Comments/Ratings for a Single Item
The way I determine piece values it to have the computer play itself from a start position with material imbalance. E.g. to determine the value of the Archbishop (BN), I replace the Queen of one player by an Archbishop, and have the engine play a couple of hundred games agaist itself (where in half the games white has the Queen, and in the other half black. Say the side with the Queen scores 63% in that match, I then know that A < Q. To make it more even, I then delete the f-Pawn of the side with the Queen, so that I play with an imbalance of Q vs A+P (plus all other pieces present), again a coupleof hundred games. Then the A+P scores 55%. I then know that the Pawn mattered 18%, and having Q instead of A matters 13%, so about 0.75 times as much as a Pawn. Apparently the Queen is wourdth 0.75 Pawn more than the Archbishop, say 9.50 vs 8.75.

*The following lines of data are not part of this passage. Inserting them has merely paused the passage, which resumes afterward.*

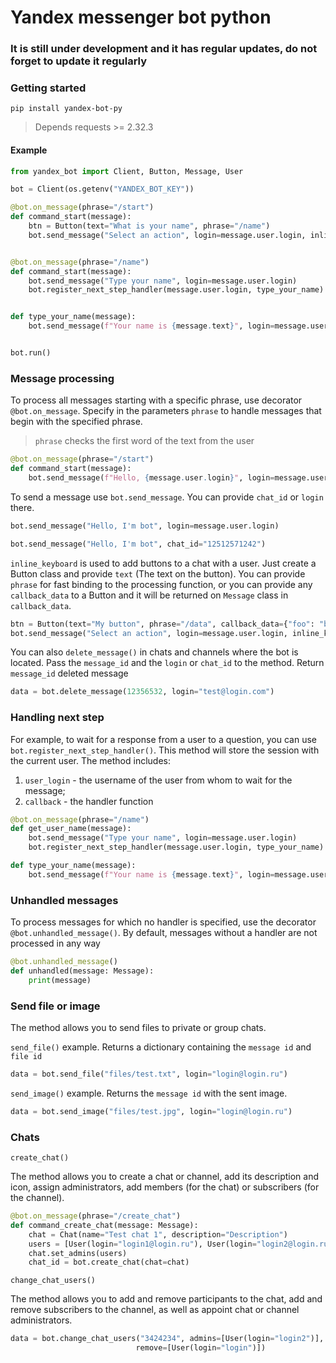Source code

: # Yandex messenger bot python


### It is still under development and it has regular updates, do not forget to update it regularly

### Getting started
```
pip install yandex-bot-py
```
> Depends requests >= 2.32.3

#### Example

``` Python
from yandex_bot import Client, Button, Message, User

bot = Client(os.getenv("YANDEX_BOT_KEY"))

@bot.on_message(phrase="/start")
def command_start(message):
    btn = Button(text="What is your name", phrase="/name")
    bot.send_message("Select an action", login=message.user.login, inline_keyboard=[btn])


@bot.on_message(phrase="/name")
def command_start(message):
    bot.send_message("Type your name", login=message.user.login)
    bot.register_next_step_handler(message.user.login, type_your_name)


def type_your_name(message):
    bot.send_message(f"Your name is {message.text}", login=message.user.login)


bot.run()
```

### Message processing
To process all messages starting with a specific phrase, use decorator `@bot.on_message`. 
Specify in the parameters `phrase` to handle messages that begin with the specified phrase.
> `phrase` checks the first word of the text from the user

``` Python
@bot.on_message(phrase="/start")
def command_start(message):
    bot.send_message(f"Hello, {message.user.login}", login=message.user.login)
```

To send a message use `bot.send_message`. You can provide `chat_id` or `login` there.

```Python
bot.send_message("Hello, I'm bot", login=message.user.login)
```

```Python
bot.send_message("Hello, I'm bot", chat_id="12512571242")
```

`inline_keyboard` is used to add buttons to a chat with a user. Just create a Button class and provide `text` (The text on the button).
You can provide `phrase` for fast binding to the processing function, or you can provide any `callback_data` to a Button and it will be returned on `Message` class in `callback_data`.

```Python
btn = Button(text="My button", phrase="/data", callback_data={"foo": "bar", "bar": "foo"})
bot.send_message("Select an action", login=message.user.login, inline_keyboard=[btn])
```
You can also `delete_message()` in chats and channels where the bot is located.
Pass the `message_id` and the `login` or `chat_id` to the method. Return `message_id` deleted message
```Python
data = bot.delete_message(12356532, login="test@login.com")
```
### Handling next step
For example, to wait for a response from a user to a question, you can use `bot.register_next_step_handler()`. This method will store the session with the current user. The method includes:
1. `user_login` - the username of the user from whom to wait for the message;
2. `callback` - the handler function

```Python
@bot.on_message(phrase="/name")
def get_user_name(message):
    bot.send_message("Type your name", login=message.user.login)
    bot.register_next_step_handler(message.user.login, type_your_name)

def type_your_name(message):
    bot.send_message(f"Your name is {message.text}", login=message.user.login)
```
### Unhandled messages

To process messages for which no handler is specified, use the decorator `@bot.unhandled_message()`. By default, messages without a handler are not processed in any way

```Python
@bot.unhandled_message()
def unhandled(message: Message):
    print(message)
```



### Send file or image
The method allows you to send files to private or group chats. 

`send_file()` example. Returns a dictionary containing the `message id` and `file id`
```Python
data = bot.send_file("files/test.txt", login="login@login.ru")
```
`send_image()` example. Returns the `message id` with the sent image.
```Python
data = bot.send_image("files/test.jpg", login="login@login.ru")
```

### Chats
`create_chat()`

The method allows you to create a chat or channel, add its description and icon, assign administrators, add members (for the chat) or subscribers (for the channel).
```Python
@bot.on_message(phrase="/create_chat")
def command_create_chat(message: Message):
    chat = Chat(name="Test chat 1", description="Description")
    users = [User(login="login1@login.ru"), User(login="login2@login.ru")]
    chat.set_admins(users)
    chat_id = bot.create_chat(chat=chat)
```
`change_chat_users()`

The method allows you to add and remove participants to the chat, add and remove subscribers to the channel, as well as appoint chat or channel administrators.

```Python
data = bot.change_chat_users("3424234", admins=[User(login="login2")], 
                            remove=[User(login="login")])
```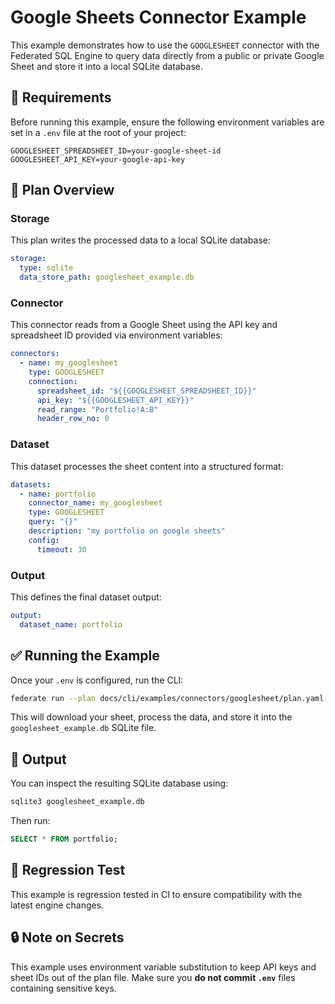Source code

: # Google Sheets Connector Example

This example demonstrates how to use the `GOOGLESHEET` connector with the Federated SQL Engine to query data directly from a public or private Google Sheet and store it into a local SQLite database.

## 🔧 Requirements

Before running this example, ensure the following environment variables are set in a `.env` file at the root of your project:

```
GOOGLESHEET_SPREADSHEET_ID=your-google-sheet-id
GOOGLESHEET_API_KEY=your-google-api-key
```

## 📄 Plan Overview

### Storage

This plan writes the processed data to a local SQLite database:

```yaml
storage:
  type: sqlite
  data_store_path: googlesheet_example.db
```

### Connector

This connector reads from a Google Sheet using the API key and spreadsheet ID provided via environment variables:

```yaml
connectors:
  - name: my_googlesheet
    type: GOOGLESHEET
    connection:
      spreadsheet_id: "${{GOOGLESHEET_SPREADSHEET_ID}}"
      api_key: "${{GOOGLESHEET_API_KEY}}"
      read_range: "Portfolio!A:B"
      header_row_no: 0
```

### Dataset

This dataset processes the sheet content into a structured format:

```yaml
datasets:
  - name: portfolio
    connector_name: my_googlesheet
    type: GOOGLESHEET
    query: "{}"
    description: "my portfolio on google sheets"
    config:
      timeout: 30
```

### Output

This defines the final dataset output:

```yaml
output:
  dataset_name: portfolio
```

## ✅ Running the Example

Once your `.env` is configured, run the CLI:

```bash
federate run --plan docs/cli/examples/connectors/googlesheet/plan.yaml
```

This will download your sheet, process the data, and store it into the `googlesheet_example.db` SQLite file.

## 📁 Output

You can inspect the resulting SQLite database using:

```bash
sqlite3 googlesheet_example.db
```

Then run:

```sql
SELECT * FROM portfolio;
```

## 🧪 Regression Test

This example is regression tested in CI to ensure compatibility with the latest engine changes.

## 🔒 Note on Secrets

This example uses environment variable substitution to keep API keys and sheet IDs out of the plan file. Make sure you **do not commit `.env`** files containing sensitive keys.
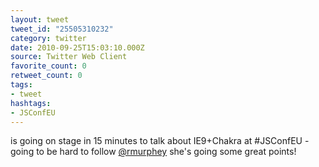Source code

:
 ```yaml
---
layout: tweet
tweet_id: "25505310232"
category: twitter
date: 2010-09-25T15:03:10.000Z
source: Twitter Web Client
favorite_count: 0
retweet_count: 0
tags:
- tweet
hashtags:
- JSConfEU
---
```


is going on stage in 15 minutes to talk about IE9+Chakra at #JSConfEU - going to be hard to follow [@rmurphey](https://twitter.com/@rmurphey) she's going some great points!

If 8.75 that is not the value I had given the computer before playing these matches, the result is unreliable, because the side with the Archbishop could have traded it unfavorably, thinking it had a good deal. (E.g. if I had told it that A was worth 6, it would be happy to trade it for B + N, while in real life it should avoid that.) I then have to redo everything with a better instructed computer. Fortunately the result that you get out isn't very much dependent on what value you originally put in, because even if the computer is misinformed to think it should try to trade A for B+N, the opponent with the Queen will share that misconception, and try to avoid these trades. So as long as both sides attach the same value to the piece, the outcome of the match will not be very sensitive to the value. Even if your initial guess was completely wrong, using the value derived from the result of that match as programmed value for a second match usually confirms that value. And once you get a consistent result, you can trust the value.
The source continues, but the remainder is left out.